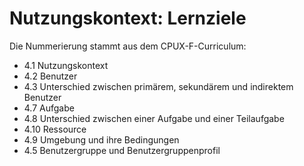 # Nutzungskontext: Lernziele

Die Nummerierung stammt aus dem CPUX-F-Curriculum:

- 4.1 Nutzungskontext
- 4.2 Benutzer
- 4.3 Unterschied zwischen primärem, sekundärem und indirektem Benutzer
- 4.7 Aufgabe
- 4.8 Unterschied zwischen einer Aufgabe und einer Teilaufgabe
- 4.10 Ressource
- 4.9 Umgebung und ihre Bedingungen
- 4.5 Benutzergruppe und Benutzergruppenprofil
******
◆ **BRIEF**:
Restate the listing word for word, pictures excluded.

◆ **EXERCISE ANSWER**:
 # Nutzungskontext: Lernziele

Die Nummerierung stammt aus dem CPUX-F-Curriculum:

- 4.1 Nutzungskontext
- 4.2 Benutzer
- 4.3 Unterschied zwischen primärem, sekundärem und indirektem Benutzer
- 4.7 Aufgabe
- 4.8 Unterschied zwischen einer Aufgabe und einer Teilaufgabe
- 4.10 Ressource
- 4.9 Umgebung und ihre Bedingungen
- 4.5 Benutzergruppe und Benutzergruppenprofil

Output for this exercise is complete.